Stored data:

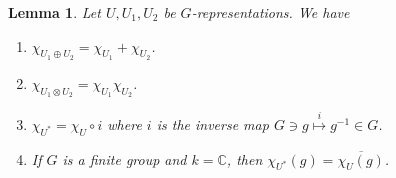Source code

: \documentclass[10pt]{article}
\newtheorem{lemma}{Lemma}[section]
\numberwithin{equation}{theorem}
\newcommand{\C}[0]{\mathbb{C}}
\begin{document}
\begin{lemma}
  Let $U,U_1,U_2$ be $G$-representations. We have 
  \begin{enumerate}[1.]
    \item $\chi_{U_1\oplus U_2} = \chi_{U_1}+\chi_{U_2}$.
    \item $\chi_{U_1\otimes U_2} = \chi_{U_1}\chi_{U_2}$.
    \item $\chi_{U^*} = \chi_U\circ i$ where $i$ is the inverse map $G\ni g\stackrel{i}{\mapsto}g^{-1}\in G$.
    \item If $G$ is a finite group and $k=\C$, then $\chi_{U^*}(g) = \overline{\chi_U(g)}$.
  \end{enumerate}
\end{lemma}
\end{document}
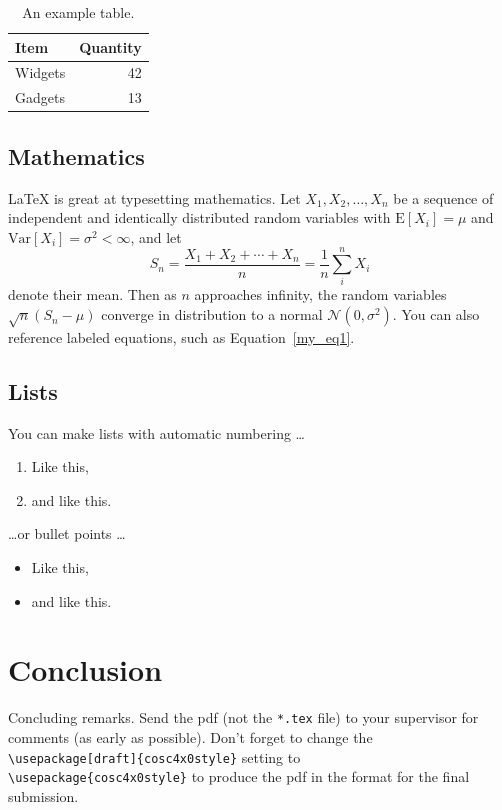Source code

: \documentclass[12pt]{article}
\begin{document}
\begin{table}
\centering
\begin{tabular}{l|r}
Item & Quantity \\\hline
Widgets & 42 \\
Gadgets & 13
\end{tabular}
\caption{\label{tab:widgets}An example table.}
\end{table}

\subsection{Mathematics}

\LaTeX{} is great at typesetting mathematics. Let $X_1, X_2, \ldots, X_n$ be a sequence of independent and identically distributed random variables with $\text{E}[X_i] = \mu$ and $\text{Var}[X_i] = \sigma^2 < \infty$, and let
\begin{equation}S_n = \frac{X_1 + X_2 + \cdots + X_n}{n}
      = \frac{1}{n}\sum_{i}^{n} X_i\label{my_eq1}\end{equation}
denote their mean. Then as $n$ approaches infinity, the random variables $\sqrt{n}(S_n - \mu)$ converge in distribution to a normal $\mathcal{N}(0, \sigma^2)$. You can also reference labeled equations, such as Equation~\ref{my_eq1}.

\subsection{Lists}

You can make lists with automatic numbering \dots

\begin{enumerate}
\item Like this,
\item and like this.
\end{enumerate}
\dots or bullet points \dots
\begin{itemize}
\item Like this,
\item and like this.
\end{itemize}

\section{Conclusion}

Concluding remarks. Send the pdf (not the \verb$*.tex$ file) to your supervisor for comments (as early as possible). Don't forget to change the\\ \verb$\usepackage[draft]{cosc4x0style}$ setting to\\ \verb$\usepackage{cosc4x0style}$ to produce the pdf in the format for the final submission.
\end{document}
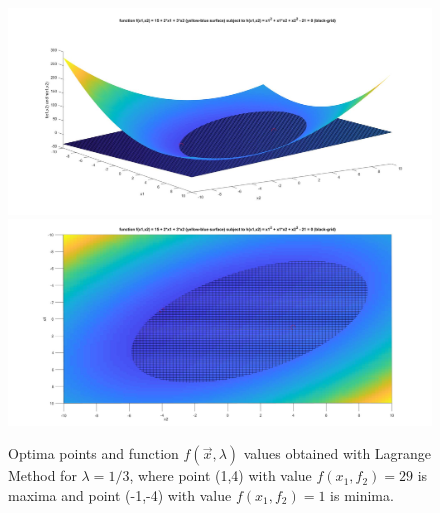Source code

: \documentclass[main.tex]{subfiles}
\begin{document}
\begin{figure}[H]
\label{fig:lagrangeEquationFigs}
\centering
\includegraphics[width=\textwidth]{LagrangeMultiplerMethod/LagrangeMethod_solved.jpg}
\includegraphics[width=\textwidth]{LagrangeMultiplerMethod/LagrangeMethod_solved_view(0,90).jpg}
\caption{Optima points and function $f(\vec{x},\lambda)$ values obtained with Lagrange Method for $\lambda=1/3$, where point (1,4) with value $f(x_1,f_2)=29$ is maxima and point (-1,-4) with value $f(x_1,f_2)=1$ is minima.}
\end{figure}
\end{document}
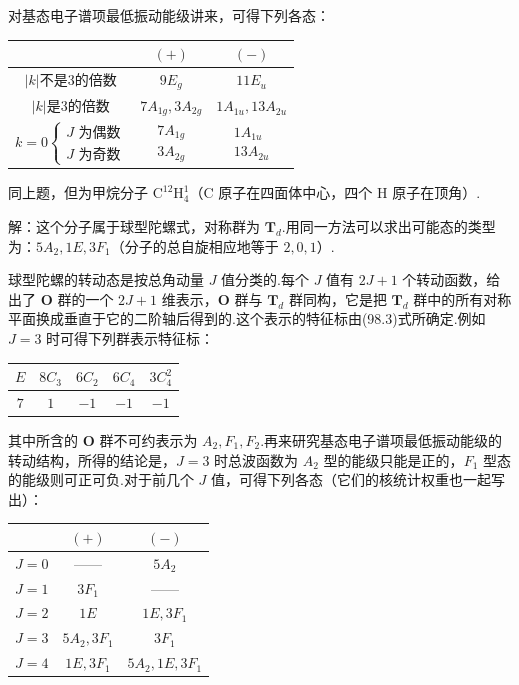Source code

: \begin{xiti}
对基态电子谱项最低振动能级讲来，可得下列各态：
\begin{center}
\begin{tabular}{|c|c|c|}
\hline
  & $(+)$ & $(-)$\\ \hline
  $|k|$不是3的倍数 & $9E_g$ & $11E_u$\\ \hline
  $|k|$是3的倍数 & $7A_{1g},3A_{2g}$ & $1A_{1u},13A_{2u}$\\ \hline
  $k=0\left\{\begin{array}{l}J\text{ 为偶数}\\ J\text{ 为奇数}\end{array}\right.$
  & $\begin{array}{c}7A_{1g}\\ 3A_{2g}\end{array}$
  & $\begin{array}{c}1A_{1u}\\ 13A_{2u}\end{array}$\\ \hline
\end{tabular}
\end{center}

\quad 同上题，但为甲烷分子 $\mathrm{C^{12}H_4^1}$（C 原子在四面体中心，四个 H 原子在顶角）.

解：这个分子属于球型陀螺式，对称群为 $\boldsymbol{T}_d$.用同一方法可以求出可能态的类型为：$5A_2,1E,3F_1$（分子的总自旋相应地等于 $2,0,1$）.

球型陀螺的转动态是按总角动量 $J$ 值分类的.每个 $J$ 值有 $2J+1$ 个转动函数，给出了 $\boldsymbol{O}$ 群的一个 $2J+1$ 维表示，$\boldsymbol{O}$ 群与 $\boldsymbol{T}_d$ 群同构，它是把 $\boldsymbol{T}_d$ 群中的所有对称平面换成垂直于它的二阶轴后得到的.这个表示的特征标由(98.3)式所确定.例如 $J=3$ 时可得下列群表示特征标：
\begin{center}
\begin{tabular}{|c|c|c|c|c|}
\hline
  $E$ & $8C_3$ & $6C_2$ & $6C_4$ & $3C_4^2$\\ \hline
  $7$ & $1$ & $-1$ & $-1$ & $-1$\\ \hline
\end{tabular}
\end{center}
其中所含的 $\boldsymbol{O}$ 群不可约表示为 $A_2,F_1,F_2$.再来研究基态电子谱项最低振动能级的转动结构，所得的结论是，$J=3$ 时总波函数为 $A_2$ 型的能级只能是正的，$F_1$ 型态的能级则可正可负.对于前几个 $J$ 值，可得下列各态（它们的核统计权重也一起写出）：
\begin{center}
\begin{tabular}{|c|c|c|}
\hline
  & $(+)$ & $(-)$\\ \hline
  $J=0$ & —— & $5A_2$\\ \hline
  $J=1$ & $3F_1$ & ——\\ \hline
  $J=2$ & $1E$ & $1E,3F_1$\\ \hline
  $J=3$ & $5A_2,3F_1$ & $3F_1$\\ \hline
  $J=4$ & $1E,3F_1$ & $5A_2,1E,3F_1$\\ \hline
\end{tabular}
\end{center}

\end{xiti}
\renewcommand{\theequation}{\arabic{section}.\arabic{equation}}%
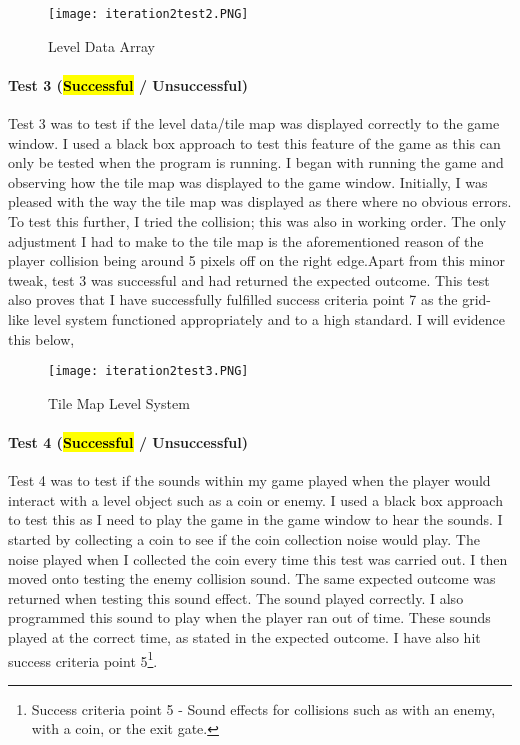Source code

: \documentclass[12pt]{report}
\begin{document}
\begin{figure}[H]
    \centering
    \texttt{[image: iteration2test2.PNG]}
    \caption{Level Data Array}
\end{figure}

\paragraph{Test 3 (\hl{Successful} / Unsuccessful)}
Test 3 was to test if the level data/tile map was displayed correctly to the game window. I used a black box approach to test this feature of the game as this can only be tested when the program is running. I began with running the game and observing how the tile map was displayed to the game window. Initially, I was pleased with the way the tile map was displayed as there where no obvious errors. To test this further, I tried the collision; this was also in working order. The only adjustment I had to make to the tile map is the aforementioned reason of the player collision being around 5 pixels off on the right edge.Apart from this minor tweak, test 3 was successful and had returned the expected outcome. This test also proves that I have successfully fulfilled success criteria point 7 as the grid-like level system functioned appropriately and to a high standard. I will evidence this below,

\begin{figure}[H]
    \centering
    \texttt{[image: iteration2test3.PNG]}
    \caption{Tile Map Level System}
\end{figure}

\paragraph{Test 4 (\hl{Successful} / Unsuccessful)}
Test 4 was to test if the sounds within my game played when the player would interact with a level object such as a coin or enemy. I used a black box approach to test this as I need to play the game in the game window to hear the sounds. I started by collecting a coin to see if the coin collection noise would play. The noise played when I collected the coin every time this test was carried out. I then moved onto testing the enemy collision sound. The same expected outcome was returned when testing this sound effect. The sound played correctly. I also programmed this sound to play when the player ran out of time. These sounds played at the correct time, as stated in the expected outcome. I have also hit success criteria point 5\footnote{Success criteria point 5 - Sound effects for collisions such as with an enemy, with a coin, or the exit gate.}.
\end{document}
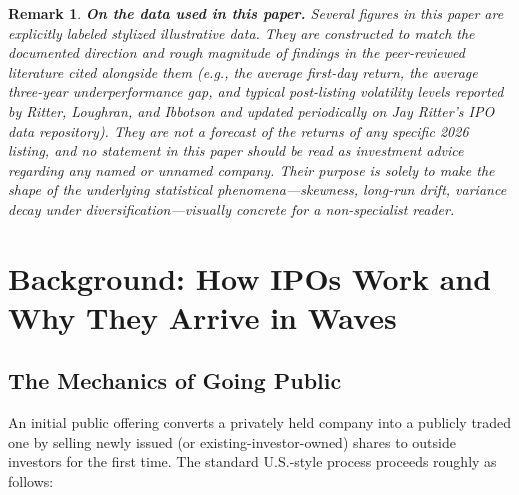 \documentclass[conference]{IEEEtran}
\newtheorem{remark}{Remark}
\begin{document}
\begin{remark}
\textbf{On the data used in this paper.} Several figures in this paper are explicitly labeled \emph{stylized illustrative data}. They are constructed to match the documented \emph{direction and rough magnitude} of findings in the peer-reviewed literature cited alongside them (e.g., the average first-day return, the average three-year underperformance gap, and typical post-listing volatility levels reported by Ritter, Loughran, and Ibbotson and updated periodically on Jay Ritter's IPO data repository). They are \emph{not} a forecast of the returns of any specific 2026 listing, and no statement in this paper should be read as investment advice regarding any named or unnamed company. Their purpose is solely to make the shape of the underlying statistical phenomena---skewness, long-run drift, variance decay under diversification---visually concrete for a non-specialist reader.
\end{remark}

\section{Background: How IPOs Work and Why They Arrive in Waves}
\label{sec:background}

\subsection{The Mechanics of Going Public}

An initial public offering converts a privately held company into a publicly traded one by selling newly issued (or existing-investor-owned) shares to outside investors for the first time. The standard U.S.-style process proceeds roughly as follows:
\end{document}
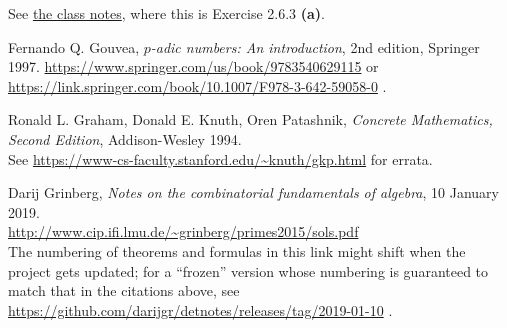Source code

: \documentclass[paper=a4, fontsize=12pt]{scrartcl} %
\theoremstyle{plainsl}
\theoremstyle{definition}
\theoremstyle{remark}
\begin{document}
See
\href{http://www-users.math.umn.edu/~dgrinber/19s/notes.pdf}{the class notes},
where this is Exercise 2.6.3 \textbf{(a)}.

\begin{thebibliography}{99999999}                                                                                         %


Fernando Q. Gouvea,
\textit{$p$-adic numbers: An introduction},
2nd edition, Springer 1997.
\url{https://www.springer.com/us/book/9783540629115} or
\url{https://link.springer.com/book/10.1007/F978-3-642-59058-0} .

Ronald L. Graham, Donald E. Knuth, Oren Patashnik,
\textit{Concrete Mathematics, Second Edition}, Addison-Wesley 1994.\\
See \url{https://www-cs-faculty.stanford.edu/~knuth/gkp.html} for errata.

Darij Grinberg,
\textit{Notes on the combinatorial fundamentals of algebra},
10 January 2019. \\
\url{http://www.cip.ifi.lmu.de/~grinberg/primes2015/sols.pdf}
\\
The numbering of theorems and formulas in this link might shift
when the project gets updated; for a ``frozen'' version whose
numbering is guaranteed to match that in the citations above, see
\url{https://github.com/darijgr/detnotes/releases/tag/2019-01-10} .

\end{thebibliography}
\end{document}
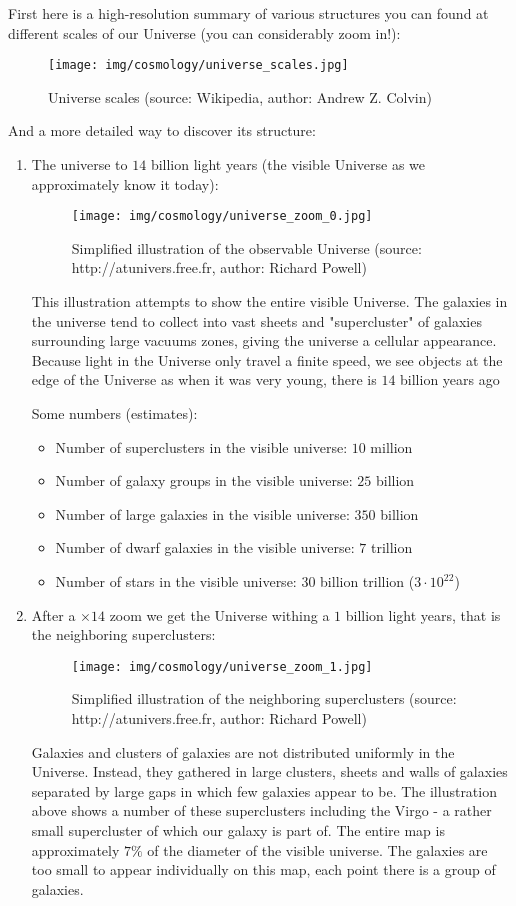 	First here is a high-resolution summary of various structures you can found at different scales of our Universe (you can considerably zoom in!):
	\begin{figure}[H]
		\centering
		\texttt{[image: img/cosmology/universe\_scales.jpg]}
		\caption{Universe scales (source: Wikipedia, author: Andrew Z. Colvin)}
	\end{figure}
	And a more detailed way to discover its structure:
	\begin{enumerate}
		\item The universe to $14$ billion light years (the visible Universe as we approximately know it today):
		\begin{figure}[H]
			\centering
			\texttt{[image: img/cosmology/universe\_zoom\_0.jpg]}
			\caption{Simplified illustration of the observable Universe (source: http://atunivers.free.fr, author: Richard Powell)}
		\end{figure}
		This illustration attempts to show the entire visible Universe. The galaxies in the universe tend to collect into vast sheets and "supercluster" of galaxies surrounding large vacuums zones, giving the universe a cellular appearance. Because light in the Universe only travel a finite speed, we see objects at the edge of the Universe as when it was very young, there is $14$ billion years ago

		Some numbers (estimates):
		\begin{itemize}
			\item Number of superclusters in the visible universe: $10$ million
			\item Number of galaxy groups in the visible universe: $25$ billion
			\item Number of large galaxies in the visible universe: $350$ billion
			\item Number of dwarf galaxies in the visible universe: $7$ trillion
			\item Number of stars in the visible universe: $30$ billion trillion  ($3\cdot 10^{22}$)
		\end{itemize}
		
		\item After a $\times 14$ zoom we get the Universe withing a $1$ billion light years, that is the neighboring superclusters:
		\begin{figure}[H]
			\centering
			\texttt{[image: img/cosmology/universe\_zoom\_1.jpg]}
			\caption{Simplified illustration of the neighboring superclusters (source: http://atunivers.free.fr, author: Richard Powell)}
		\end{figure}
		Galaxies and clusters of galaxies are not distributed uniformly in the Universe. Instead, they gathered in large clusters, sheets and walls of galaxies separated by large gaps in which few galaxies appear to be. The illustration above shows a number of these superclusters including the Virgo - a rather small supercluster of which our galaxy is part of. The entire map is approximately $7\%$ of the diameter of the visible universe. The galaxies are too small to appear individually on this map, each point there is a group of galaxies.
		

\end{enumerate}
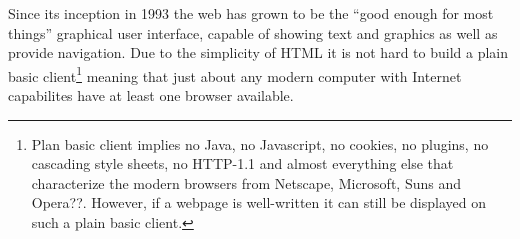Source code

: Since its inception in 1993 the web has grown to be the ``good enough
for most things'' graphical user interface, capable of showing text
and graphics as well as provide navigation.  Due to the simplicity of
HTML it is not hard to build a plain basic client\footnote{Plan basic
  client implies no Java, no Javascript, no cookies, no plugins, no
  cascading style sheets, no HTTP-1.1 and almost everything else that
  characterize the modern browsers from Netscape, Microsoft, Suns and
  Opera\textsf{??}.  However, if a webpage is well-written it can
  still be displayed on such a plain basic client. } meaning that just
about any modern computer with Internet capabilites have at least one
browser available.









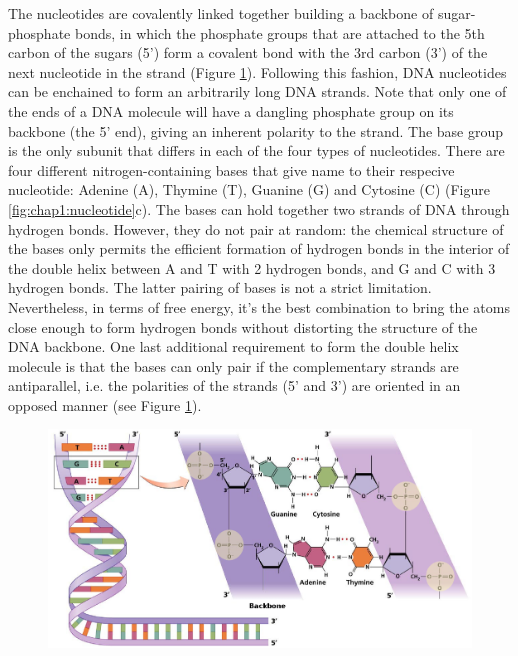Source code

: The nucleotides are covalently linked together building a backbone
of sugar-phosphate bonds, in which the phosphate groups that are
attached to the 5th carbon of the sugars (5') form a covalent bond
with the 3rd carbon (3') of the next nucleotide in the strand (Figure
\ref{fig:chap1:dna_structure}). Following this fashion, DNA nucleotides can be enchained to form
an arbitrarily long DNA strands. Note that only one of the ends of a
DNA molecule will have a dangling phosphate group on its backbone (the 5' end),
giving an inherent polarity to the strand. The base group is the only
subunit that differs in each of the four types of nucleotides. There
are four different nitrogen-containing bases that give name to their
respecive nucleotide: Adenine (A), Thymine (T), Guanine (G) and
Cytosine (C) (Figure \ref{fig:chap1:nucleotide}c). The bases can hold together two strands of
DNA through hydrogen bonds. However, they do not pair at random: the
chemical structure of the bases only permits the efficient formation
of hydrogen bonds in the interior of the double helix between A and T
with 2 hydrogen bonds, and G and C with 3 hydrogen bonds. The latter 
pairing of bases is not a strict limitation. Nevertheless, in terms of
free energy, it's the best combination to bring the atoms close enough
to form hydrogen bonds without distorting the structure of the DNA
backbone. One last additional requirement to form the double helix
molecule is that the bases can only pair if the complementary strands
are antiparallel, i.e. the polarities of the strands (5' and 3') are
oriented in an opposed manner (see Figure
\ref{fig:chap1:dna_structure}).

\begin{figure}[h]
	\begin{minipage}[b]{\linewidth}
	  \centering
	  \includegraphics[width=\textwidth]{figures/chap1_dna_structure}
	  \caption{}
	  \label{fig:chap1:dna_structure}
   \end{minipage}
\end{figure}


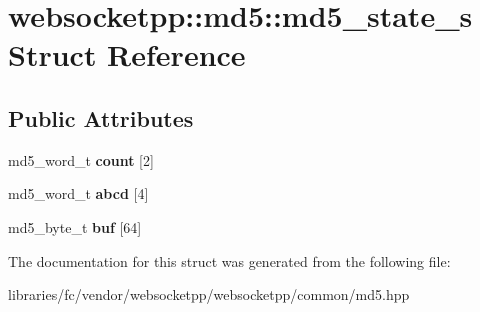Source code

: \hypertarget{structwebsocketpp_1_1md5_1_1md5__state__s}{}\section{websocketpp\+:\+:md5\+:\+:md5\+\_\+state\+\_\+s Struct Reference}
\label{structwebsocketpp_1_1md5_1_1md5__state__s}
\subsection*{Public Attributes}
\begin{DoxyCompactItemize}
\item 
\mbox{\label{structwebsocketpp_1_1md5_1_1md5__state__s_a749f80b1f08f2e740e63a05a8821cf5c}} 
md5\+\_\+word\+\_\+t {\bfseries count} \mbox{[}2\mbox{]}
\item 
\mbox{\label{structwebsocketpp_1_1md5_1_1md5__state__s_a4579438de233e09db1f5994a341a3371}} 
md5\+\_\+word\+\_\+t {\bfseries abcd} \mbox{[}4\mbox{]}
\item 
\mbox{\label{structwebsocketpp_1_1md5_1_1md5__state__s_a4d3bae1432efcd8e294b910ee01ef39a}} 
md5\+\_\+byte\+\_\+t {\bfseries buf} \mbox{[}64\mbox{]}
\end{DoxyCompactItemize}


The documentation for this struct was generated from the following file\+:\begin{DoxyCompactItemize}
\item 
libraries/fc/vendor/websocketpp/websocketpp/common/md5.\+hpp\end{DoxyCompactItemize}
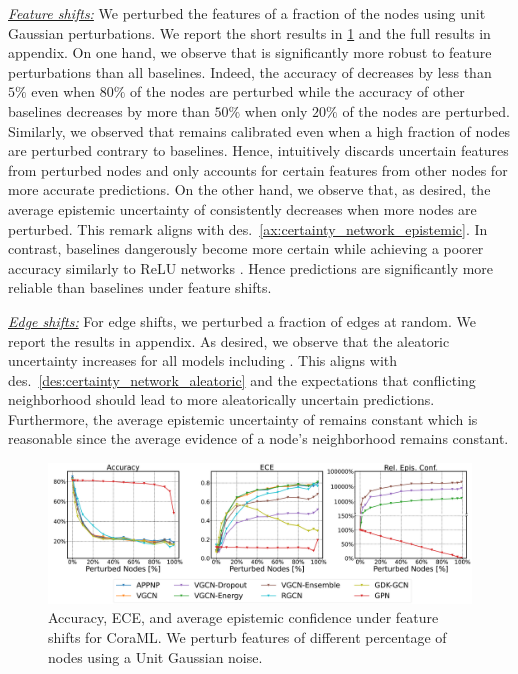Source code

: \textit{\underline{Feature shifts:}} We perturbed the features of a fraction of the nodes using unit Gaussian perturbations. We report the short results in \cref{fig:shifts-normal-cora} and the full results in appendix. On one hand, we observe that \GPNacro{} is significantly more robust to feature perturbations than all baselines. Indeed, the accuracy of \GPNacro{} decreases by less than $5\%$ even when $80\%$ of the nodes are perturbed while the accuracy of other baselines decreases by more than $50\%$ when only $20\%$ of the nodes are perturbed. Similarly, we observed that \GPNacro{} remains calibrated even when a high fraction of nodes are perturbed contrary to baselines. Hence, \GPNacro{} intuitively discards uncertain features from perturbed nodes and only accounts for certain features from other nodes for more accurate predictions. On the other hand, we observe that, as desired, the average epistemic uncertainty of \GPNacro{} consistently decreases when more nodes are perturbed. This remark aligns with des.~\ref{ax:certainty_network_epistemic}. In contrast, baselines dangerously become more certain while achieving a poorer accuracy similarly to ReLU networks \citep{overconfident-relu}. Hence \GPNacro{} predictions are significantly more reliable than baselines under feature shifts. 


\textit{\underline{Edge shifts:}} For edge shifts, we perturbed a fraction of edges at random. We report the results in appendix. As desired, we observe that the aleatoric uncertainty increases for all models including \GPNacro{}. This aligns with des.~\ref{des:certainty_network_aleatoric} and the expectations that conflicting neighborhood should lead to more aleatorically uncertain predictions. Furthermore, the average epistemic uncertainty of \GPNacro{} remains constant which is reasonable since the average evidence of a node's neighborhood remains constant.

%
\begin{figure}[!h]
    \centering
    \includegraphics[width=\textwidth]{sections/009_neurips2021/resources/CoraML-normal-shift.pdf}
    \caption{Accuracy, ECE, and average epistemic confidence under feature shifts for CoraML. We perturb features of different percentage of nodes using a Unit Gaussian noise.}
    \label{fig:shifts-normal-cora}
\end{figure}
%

PROBLEM REQUIREMENTS - Considering the records above, count the lines where the string "client" occurs and return that number alone.

PROBLEM SOLUTION - 3